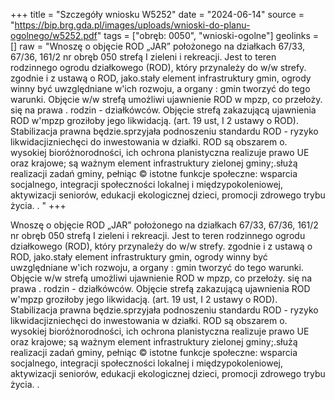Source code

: +++
title = "Szczegóły wniosku W5252"
date = "2024-06-14"
source = "https://bip.brg.gda.pl/images/uploads/wnioski-do-planu-ogolnego/w5252.pdf"
tags = ["obręb: 0050", "wnioski-ogolne"]
geolinks = []
raw = "Wnoszę o objęcie ROD „JAR” położonego na działkach 67/33, 67/36, 161/2 nr obręb 050 strefą I zieleni i rekreacji. Jest to teren rodzinnego ogrodu działkowego (ROD), który przynależy do w/w strefy. zgodnie i z ustawą o ROD, jako.stały element infrastruktury gmin, ogrody winny być uwzględniane w'ich rozwoju, a organy : gmin tworzyć do tego warunki. Objęcie w/w strefą umożliwi ujawnienie ROD w mpzp, co przełoży. się na prawa . rodzin - działkówców. Objęcie strefą zakazującą ujawnienia ROD w'mpzp groziłoby jego likwidacją. (art. 19 ust, I 2 ustawy o ROD). Stabilizacja prawna będzie.sprzyjała podnoszeniu standardu ROD - ryzyko likwidacjizniechęci do inwestowania w działki. ROD są obszarem o. wysokiej bioróżnorodności, ich ochrona planistyczna realizuje  prawo UE oraz krajowe; są ważnym element infrastruktury zielonej gminy;.służą realizacji zadań gminy, pełniąc © istotne funkcje społeczne: wsparcia socjalnego, integracji społeczności lokalnej i międzypokoleniowej, aktywizacji seniorów, edukacji ekologicznej dzieci, promocji zdrowego trybu życia. . "
+++

Wnoszę o objęcie ROD „JAR” położonego na działkach 67/33, 67/36, 161/2 nr obręb 050 strefą
I zieleni i rekreacji. Jest to teren rodzinnego ogrodu działkowego (ROD), który przynależy do w/w strefy. zgodnie
i z ustawą o ROD, jako.stały element infrastruktury gmin, ogrody winny być uwzględniane w'ich rozwoju, a organy
: gmin tworzyć do tego warunki. Objęcie w/w strefą umożliwi ujawnienie ROD w mpzp, co przełoży. się na prawa
. rodzin - działkówców. Objęcie strefą zakazującą ujawnienia ROD w'mpzp groziłoby jego likwidacją. (art. 19 ust,
I 2 ustawy o ROD). Stabilizacja prawna będzie.sprzyjała podnoszeniu standardu ROD - ryzyko likwidacjizniechęci
do inwestowania w działki. ROD są obszarem o. wysokiej bioróżnorodności, ich ochrona planistyczna realizuje 
prawo UE oraz krajowe; są ważnym element infrastruktury zielonej gminy;.służą realizacji zadań gminy, pełniąc ©
istotne funkcje społeczne: wsparcia socjalnego, integracji społeczności lokalnej i międzypokoleniowej,
aktywizacji seniorów, edukacji ekologicznej dzieci, promocji zdrowego trybu życia. .



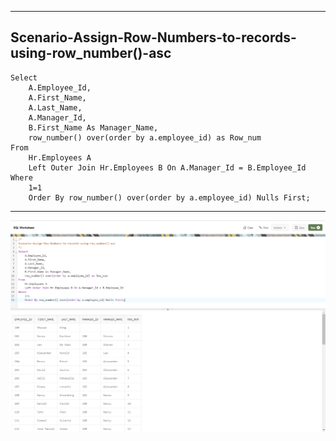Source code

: --------------------------------------------------------------------------------
Scenario-Assign-Row-Numbers-to-records-using-row_number()-asc
--------------------------------------------------------------------------------

    Select
        A.Employee_Id,
        A.First_Name,
        A.Last_Name,
        A.Manager_Id,
        B.First_Name As Manager_Name,
        row_number() over(order by a.employee_id) as Row_num
    From
        Hr.Employees A
        Left Outer Join Hr.Employees B On A.Manager_Id = B.Employee_Id
    Where
        1=1
        Order By row_number() over(order by a.employee_id) Nulls First;

--------------------------------------------------------------------------------

![!](../../../Assets/Oracle/Scenario-Assign-Row-Numbers-to-records-using-row_number()-asc.PNG)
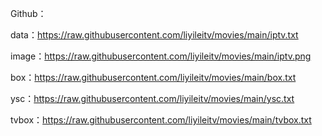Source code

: Github：

data：https://raw.githubusercontent.com/liyileitv/movies/main/iptv.txt

image：https://raw.githubusercontent.com/liyileitv/movies/main/iptv.png

box：https://raw.githubusercontent.com/liyileitv/movies/main/box.txt

ysc：https://raw.githubusercontent.com/liyileitv/movies/main/ysc.txt

tvbox：https://raw.githubusercontent.com/liyileitv/movies/main/tvbox.txt
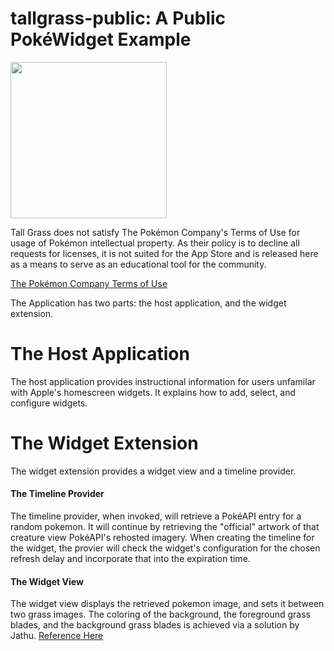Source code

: # tallgrass-public: A Public PokéWidget Example

<img src="https://johnpdavis.github.io/images/TallGrassHero.png" width="250">

Tall Grass does not satisfy The Pokémon Company's Terms of Use for usage of Pokémon intellectual property. As their policy is to decline all requests for licenses, it is not suited for the App Store and is released here as a means to serve as an educational tool for the community. 

[The Pokémon Company Terms of Use](https://www.pokemon.com/us/terms-of-use/)

The Application has two parts: the host application, and the widget extension.

# The Host Application
The host application provides instructional information for users unfamilar with Apple's homescreen widgets. It explains how to add, select, and configure widgets. 

# The Widget Extension
The widget extension provides a widget view and a timeline provider. 

#### The Timeline Provider
The timeline provider, when invoked, will retrieve a PokéAPI entry for a random pokemon. It will continue by retrieving the "official" artwork of that creature view PokéAPI's rehosted imagery. When creating the timeline for the widget, the provier will check the widget's configuration for the chosen refresh delay and incorporate that into the expiration time.

#### The Widget View
The widget view displays the retrieved pokemon image, and sets it between two grass images. The coloring of the background, the foreground grass blades, and the background grass blades is achieved via a solution by Jathu. [Reference Here](https://github.com/jathu/UIImageColors)

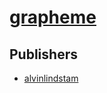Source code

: # [grapheme](https://pypi.org/project/grapheme)



## Publishers
- [alvinlindstam](https://pypi.org/user/alvinlindstam)


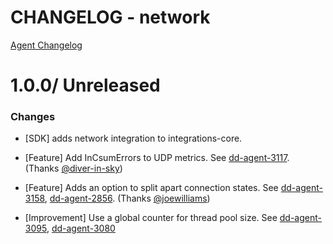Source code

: # CHANGELOG - network

[Agent Changelog](https://github.com/DataDog/dd-agent/blob/master/CHANGELOG.md)

1.0.0/ Unreleased
==================

### Changes

* [SDK] adds network integration to integrations-core.

* [Feature] Add InCsumErrors to UDP metrics. See [dd-agent-3117](https://github.com/datadog/dd-agent/issues/3117). (Thanks [@diver-in-sky][])
* [Feature] Adds an option to split apart connection states. See [dd-agent-3158](https://github.com/datadog/dd-agent/issues/3158), [dd-agent-2856](https://github.com/datadog/dd-agent/issues/2856). (Thanks [@joewilliams][])

* [Improvement] Use a global counter for thread pool size. See [dd-agent-3095](https://github.com/datadog/dd-agent/issues/3095), [dd-agent-3080](https://github.com/datadog/dd-agent/issues/3080)

<!--- The following link definition list is generated by PimpMyChangelog --->
[@diver-in-sky]: https://github.com/diver-in-sky
[@joewilliams]: https://github.com/joewilliams
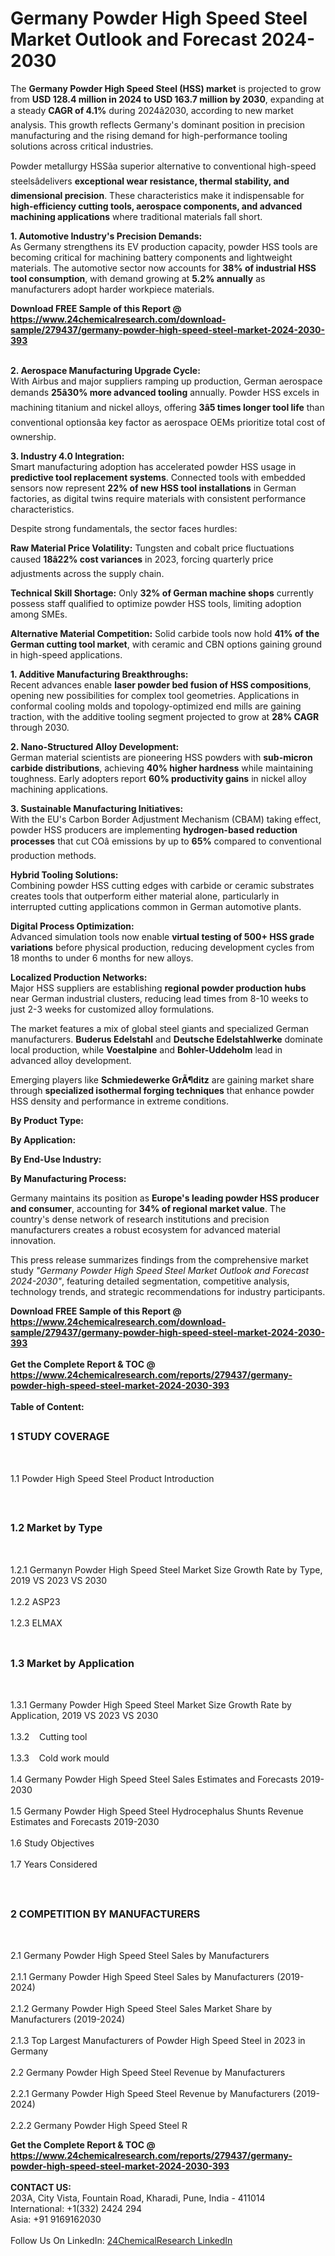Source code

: <h1>Germany Powder High Speed Steel Market Outlook and Forecast 2024-2030</h1><p>The <strong>Germany Powder High Speed Steel (HSS) market</strong> is projected to grow from <strong>USD 128.4 million in 2024 to USD 163.7 million by 2030</strong>, expanding at a steady <strong>CAGR of 4.1%</strong> during 2024â2030, according to new market analysis. This growth reflects Germany's dominant position in precision manufacturing and the rising demand for high-performance tooling solutions across critical industries.</p><p>Powder metallurgy HSSâa superior alternative to conventional high-speed steelsâdelivers <strong>exceptional wear resistance, thermal stability, and dimensional precision</strong>. These characteristics make it indispensable for <strong>high-efficiency cutting tools, aerospace components, and advanced machining applications</strong> where traditional materials fall short.</p><p><strong>1. Automotive Industry's Precision Demands:</strong><br>
As Germany strengthens its EV production capacity, powder HSS tools are becoming critical for machining battery components and lightweight materials. The automotive sector now accounts for <strong>38% of industrial HSS tool consumption</strong>, with demand growing at <strong>5.2% annually</strong> as manufacturers adopt harder workpiece materials.</p><div><b>Download FREE Sample of this Report @ 
            <a href="https://www.24chemicalresearch.com/download-sample/279437/germany-powder-high-speed-steel-market-2024-2030-393">
            https://www.24chemicalresearch.com/download-sample/279437/germany-powder-high-speed-steel-market-2024-2030-393</a></b></div><br><p><strong>2. Aerospace Manufacturing Upgrade Cycle:</strong><br>
With Airbus and major suppliers ramping up production, German aerospace demands <strong>25â30% more advanced tooling</strong> annually. Powder HSS excels in machining titanium and nickel alloys, offering <strong>3â5 times longer tool life</strong> than conventional optionsâa key factor as aerospace OEMs prioritize total cost of ownership.</p><p><strong>3. Industry 4.0 Integration:</strong><br>
Smart manufacturing adoption has accelerated powder HSS usage in <strong>predictive tool replacement systems</strong>. Connected tools with embedded sensors now represent <strong>22% of new HSS tool installations</strong> in German factories, as digital twins require materials with consistent performance characteristics.</p><p>Despite strong fundamentals, the sector faces hurdles:</p><p><strong>Raw Material Price Volatility:</strong> Tungsten and cobalt price fluctuations caused <strong>18â22% cost variances</strong> in 2023, forcing quarterly price adjustments across the supply chain.</p><p><strong>Technical Skill Shortage:</strong> Only <strong>32% of German machine shops</strong> currently possess staff qualified to optimize powder HSS tools, limiting adoption among SMEs.</p><p><strong>Alternative Material Competition:</strong> Solid carbide tools now hold <strong>41% of the German cutting tool market</strong>, with ceramic and CBN options gaining ground in high-speed applications.</p><p><strong>1. Additive Manufacturing Breakthroughs:</strong><br>
Recent advances enable <strong>laser powder bed fusion of HSS compositions</strong>, opening new possibilities for complex tool geometries. Applications in conformal cooling molds and topology-optimized end mills are gaining traction, with the additive tooling segment projected to grow at <strong>28% CAGR</strong> through 2030.</p><p><strong>2. Nano-Structured Alloy Development:</strong><br>
German material scientists are pioneering HSS powders with <strong>sub-micron carbide distributions</strong>, achieving <strong>40% higher hardness</strong> while maintaining toughness. Early adopters report <strong>60% productivity gains</strong> in nickel alloy machining applications.</p><p><strong>3. Sustainable Manufacturing Initiatives:</strong><br>
With the EU's Carbon Border Adjustment Mechanism (CBAM) taking effect, powder HSS producers are implementing <strong>hydrogen-based reduction processes</strong> that cut COâ emissions by up to <strong>65%</strong> compared to conventional production methods.</p><p><strong>Hybrid Tooling Solutions:</strong><br>
	Combining powder HSS cutting edges with carbide or ceramic substrates creates tools that outperform either material alone, particularly in interrupted cutting applications common in German automotive plants.</p><p><strong>Digital Process Optimization:</strong><br>
	Advanced simulation tools now enable <strong>virtual testing of 500+ HSS grade variations</strong> before physical production, reducing development cycles from 18 months to under 6 months for new alloys.</p><p><strong>Localized Production Networks:</strong><br>
	Major HSS suppliers are establishing <strong>regional powder production hubs</strong> near German industrial clusters, reducing lead times from 8-10 weeks to just 2-3 weeks for customized alloy formulations.</p><p>The market features a mix of global steel giants and specialized German manufacturers. <strong>Buderus Edelstahl</strong> and <strong>Deutsche Edelstahlwerke</strong> dominate local production, while <strong>Voestalpine</strong> and <strong>Bohler-Uddeholm</strong> lead in advanced alloy development.</p><p>Emerging players like <strong>Schmiedewerke GrÃ¶ditz</strong> are gaining market share through <strong>specialized isothermal forging techniques</strong> that enhance powder HSS density and performance in extreme conditions.</p><p><strong>By Product Type:</strong></p><p><strong>By Application:</strong></p><p><strong>By End-Use Industry:</strong></p><p><strong>By Manufacturing Process:</strong></p><p>Germany maintains its position as <strong>Europe's leading powder HSS producer and consumer</strong>, accounting for <strong>34% of regional market value</strong>. The country's dense network of research institutions and precision manufacturers creates a robust ecosystem for advanced material innovation.</p><p>This press release summarizes findings from the comprehensive market study <em>"Germany Powder High Speed Steel Market Outlook and Forecast 2024-2030"</em>, featuring detailed segmentation, competitive analysis, technology trends, and strategic recommendations for industry participants.</p><div><b>Download FREE Sample of this Report @ 
            <a href="https://www.24chemicalresearch.com/download-sample/279437/germany-powder-high-speed-steel-market-2024-2030-393">
            https://www.24chemicalresearch.com/download-sample/279437/germany-powder-high-speed-steel-market-2024-2030-393</a></b></div><br><div><b>Get the Complete Report & TOC @ 
            <a href="https://www.24chemicalresearch.com/reports/279437/germany-powder-high-speed-steel-market-2024-2030-393">
            https://www.24chemicalresearch.com/reports/279437/germany-powder-high-speed-steel-market-2024-2030-393</a></b></div><br>
            <b>Table of Content:</b><p><h2><span style="font-size:16px"><strong>1 STUDY COVERAGE</strong></span></h2><br />
<p>1.1 Powder High Speed Steel Product Introduction</p><br />
<h2><span style="font-size:16px"><strong>1.2 Market by Type</strong></span></h2><br />
<p>1.2.1 Germanyn Powder High Speed Steel Market Size Growth Rate by Type, 2019 VS 2023 VS 2030<br /><br />
1.2.2 ASP23&nbsp;&nbsp; &nbsp;<br /><br />
1.2.3 ELMAX<br /><br />
<h2><span style="font-size:16px"><strong>1.3 Market by Application</strong></span></h2><br />
<p>1.3.1 Germany Powder High Speed Steel Market Size Growth Rate by Application, 2019 VS 2023 VS 2030<br /><br />
1.3.2&nbsp;&nbsp; &nbsp;Cutting tool<br /><br />
1.3.3&nbsp;&nbsp; &nbsp;Cold work mould<br /><br />
1.4 Germany Powder High Speed Steel Sales Estimates and Forecasts 2019-2030<br /><br />
1.5 Germany Powder High Speed Steel Hydrocephalus Shunts Revenue Estimates and Forecasts 2019-2030<br /><br />
1.6 Study Objectives<br /><br />
1.7 Years Considered</p><br />
<h2><span style="font-size:16px"><strong>2 COMPETITION BY MANUFACTURERS</strong></span></h2><br />
<p>2.1 Germany Powder High Speed Steel Sales by Manufacturers<br /><br />
2.1.1 Germany Powder High Speed Steel Sales by Manufacturers (2019-2024)<br /><br />
2.1.2 Germany Powder High Speed Steel Sales Market Share by Manufacturers (2019-2024)<br /><br />
2.1.3 Top Largest Manufacturers of Powder High Speed Steel in 2023 in Germany<br /><br />
2.2 Germany Powder High Speed Steel Revenue by Manufacturers<br /><br />
2.2.1 Germany Powder High Speed Steel Revenue by Manufacturers (2019-2024)<br /><br />
2.2.2 Germany Powder High Speed Steel R</p><div><b>Get the Complete Report & TOC @ 
            <a href="https://www.24chemicalresearch.com/reports/279437/germany-powder-high-speed-steel-market-2024-2030-393">
            https://www.24chemicalresearch.com/reports/279437/germany-powder-high-speed-steel-market-2024-2030-393</a></b></div><br><b>CONTACT US:</b><br>
            203A, City Vista, Fountain Road, Kharadi, Pune, India - 411014<br>
            International: +1(332) 2424 294<br>
            Asia: +91 9169162030 <br><br>
            Follow Us On LinkedIn: <a href="https://www.linkedin.com/company/24chemicalresearch/">24ChemicalResearch LinkedIn</a>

## Task requirements
Where the material contains a line with "Thanks", return that line.

## Result of the exercise
* [Feature] Add InCsumErrors to UDP metrics. See [dd-agent-3117](https://github.com/datadog/dd-agent/issues/3117). (Thanks [@diver-in-sky][])
* [Feature] Adds an option to split apart connection states. See [dd-agent-3158](https://github.com/datadog/dd-agent/issues/3158), [dd-agent-2856](https://github.com/datadog/dd-agent/issues/2856). (Thanks [@joewilliams][])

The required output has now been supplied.